• _Task directions_:
Nothing after the line with "the git commit message." belongs in the copy; extract the lines below from the top through that line, pictures left out.

(Data extracted from a collection)
--------------------------------

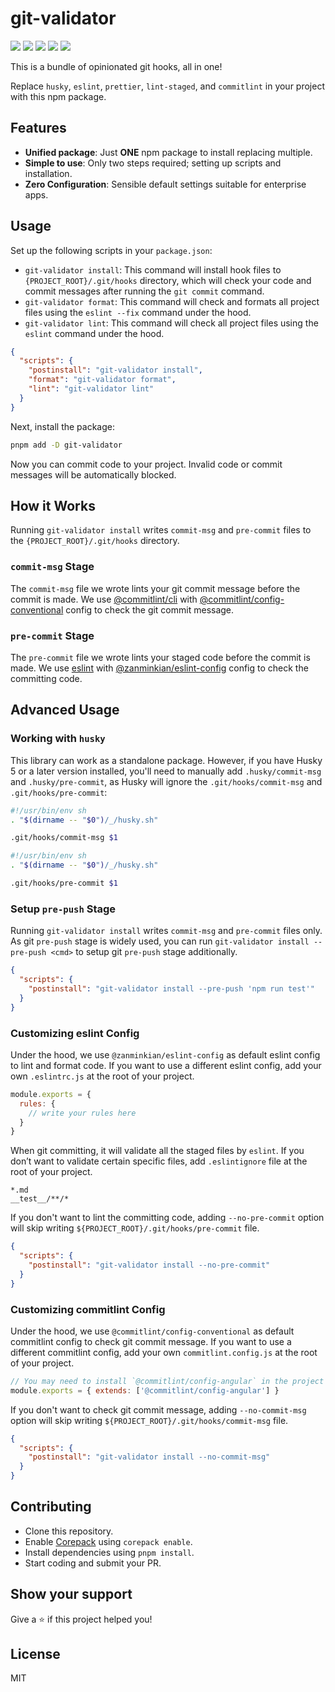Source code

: # git-validator

[![](https://img.shields.io/npm/l/git-validator.svg)](https://github.com/zanminkian/git-validator/blob/main/LICENSE)
[![](https://img.shields.io/npm/v/git-validator.svg)](https://www.npmjs.com/package/git-validator)
[![](https://img.shields.io/npm/dm/git-validator.svg)](https://www.npmjs.com/package/git-validator)
[![](https://img.shields.io/librariesio/release/npm/git-validator)](https://www.npmjs.com/package/git-validator)
[![](https://packagephobia.com/badge?p=git-validator)](https://packagephobia.com/result?p=git-validator)

This is a bundle of opinionated git hooks, all in one!

Replace `husky`, `eslint`, `prettier`, `lint-staged`, and `commitlint` in your project with this npm package.

## Features

- **Unified package**: Just **ONE** npm package to install replacing multiple.
- **Simple to use**: Only two steps required; setting up scripts and installation.
- **Zero Configuration**: Sensible default settings suitable for enterprise apps.

## Usage

Set up the following scripts in your `package.json`:

- `git-validator install`: This command will install hook files to `{PROJECT_ROOT}/.git/hooks` directory, which will check your code and commit messages after running the `git commit` command.
- `git-validator format`: This command will check and formats all project files using the `eslint --fix` command under the hood.
- `git-validator lint`: This command will check all project files using the `eslint` command under the hood.

```json
{
  "scripts": {
    "postinstall": "git-validator install",
    "format": "git-validator format",
    "lint": "git-validator lint"
  }
}
```

Next, install the package:

```sh
pnpm add -D git-validator
```

Now you can commit code to your project. Invalid code or commit messages will be automatically blocked.

## How it Works

Running `git-validator install` writes `commit-msg` and `pre-commit` files to the `{PROJECT_ROOT}/.git/hooks` directory.

### `commit-msg` Stage

The `commit-msg` file we wrote lints your git commit message before the commit is made. We use [@commitlint/cli](https://www.npmjs.com/package/@commitlint/cli) with [@commitlint/config-conventional](https://www.npmjs.com/package/@commitlint/config-conventional) config to check the git commit message.

### `pre-commit` Stage

The `pre-commit` file we wrote lints your staged code before the commit is made. We use [eslint](https://www.npmjs.com/package/eslint) with [@zanminkian/eslint-config](https://www.npmjs.com/package/@zanminkian/eslint-config) config to check the committing code.

## Advanced Usage

### Working with `husky`

This library can work as a standalone package. However, if you have Husky 5 or a later version installed, you'll need to manually add `.husky/commit-msg` and `.husky/pre-commit`, as Husky will ignore the `.git/hooks/commit-msg` and `.git/hooks/pre-commit`:

```sh
#!/usr/bin/env sh
. "$(dirname -- "$0")/_/husky.sh"

.git/hooks/commit-msg $1
```

```sh
#!/usr/bin/env sh
. "$(dirname -- "$0")/_/husky.sh"

.git/hooks/pre-commit $1
```

### Setup `pre-push` Stage

Running `git-validator install` writes `commit-msg` and `pre-commit` files only. As git `pre-push` stage is widely used, you can run `git-validator install --pre-push <cmd>` to setup git `pre-push` stage additionally.

```json
{
  "scripts": {
    "postinstall": "git-validator install --pre-push 'npm run test'"
  }
}
```

### Customizing eslint Config

Under the hood, we use `@zanminkian/eslint-config` as default eslint config to lint and format code. If you want to use a different eslint config, add your own `.eslintrc.js` at the root of your project.

```js
module.exports = {
  rules: {
    // write your rules here
  }
}
```

When git committing, it will validate all the staged files by `eslint`. If you don’t want to validate certain specific files, add `.eslintignore` file at the root of your project.

```
*.md
__test__/**/*
```

If you don't want to lint the committing code, adding `--no-pre-commit` option will skip writing `${PROJECT_ROOT}/.git/hooks/pre-commit` file.

```json
{
  "scripts": {
    "postinstall": "git-validator install --no-pre-commit"
  }
}
```

### Customizing commitlint Config

Under the hood, we use `@commitlint/config-conventional` as default commitlint config to check git commit message. If you want to use a different commitlint config, add your own `commitlint.config.js` at the root of your project.

```js
// You may need to install `@commitlint/config-angular` in the project root first
module.exports = { extends: ['@commitlint/config-angular'] }
```

If you don't want to check git commit message, adding `--no-commit-msg` option will skip writing `${PROJECT_ROOT}/.git/hooks/commit-msg` file.

```json
{
  "scripts": {
    "postinstall": "git-validator install --no-commit-msg"
  }
}
```

## Contributing

- Clone this repository.
- Enable [Corepack](https://github.com/nodejs/corepack) using `corepack enable`.
- Install dependencies using `pnpm install`.
- Start coding and submit your PR.

## Show your support

Give a ⭐️ if this project helped you!

## License

MIT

--------------------------------

• _Exercise response_:
Source code

: # git-validator

[![](https://img.shields.io/npm/l/git-validator.svg)](https://github.com/zanminkian/git-validator/blob/main/LICENSE)
[![](https://img.shields.io/npm/v/git-validator.svg)](https://www.npmjs.com/package/git-validator)
[![](https://img.shields.io/npm/dm/git-validator.svg)](https://www.npmjs.com/package/git-validator)
[![](https://img.shields.io/librariesio/release/npm/git-validator)](https://www.npmjs.com/package/git-validator)
[![](https://packagephobia.com/badge?p=git-validator)](https://packagephobia.com/result?p=git-validator)

This is a bundle of opinionated git hooks, all in one!

Replace `husky`, `eslint`, `prettier`, `lint-staged`, and `commitlint` in your project with this npm package.

## Features

- **Unified package**: Just **ONE** npm package to install replacing multiple.
- **Simple to use**: Only two steps required; setting up scripts and installation.
- **Zero Configuration**: Sensible default settings suitable for enterprise apps.

## Usage

Set up the following scripts in your `package.json`:

- `git-validator install`: This command will install hook files to `{PROJECT_ROOT}/.git/hooks` directory, which will check your code and commit messages after running the `git commit` command.
- `git-validator format`: This command will check and formats all project files using the `eslint --fix` command under the hood.
- `git-validator lint`: This command will check all project files using the `eslint` command under the hood.

```json
{
  "scripts": {
    "postinstall": "git-validator install",
    "format": "git-validator format",
    "lint": "git-validator lint"
  }
}
```

Next, install the package:

```sh
pnpm add -D git-validator
```

Now you can commit code to your project. Invalid code or commit messages will be automatically blocked.

## How it Works

Running `git-validator install` writes `commit-msg` and `pre-commit` files to the `{PROJECT_ROOT}/.git/hooks` directory.

### `commit-msg` Stage

The `commit-msg` file we wrote lints your git commit message before the commit is made. We use [@commitlint/cli](https://www.npmjs.com/package/@commitlint/cli) with [@commitlint/config-conventional](https://www.npmjs.com/package/@commitlint/config-conventional) config to check the git commit message.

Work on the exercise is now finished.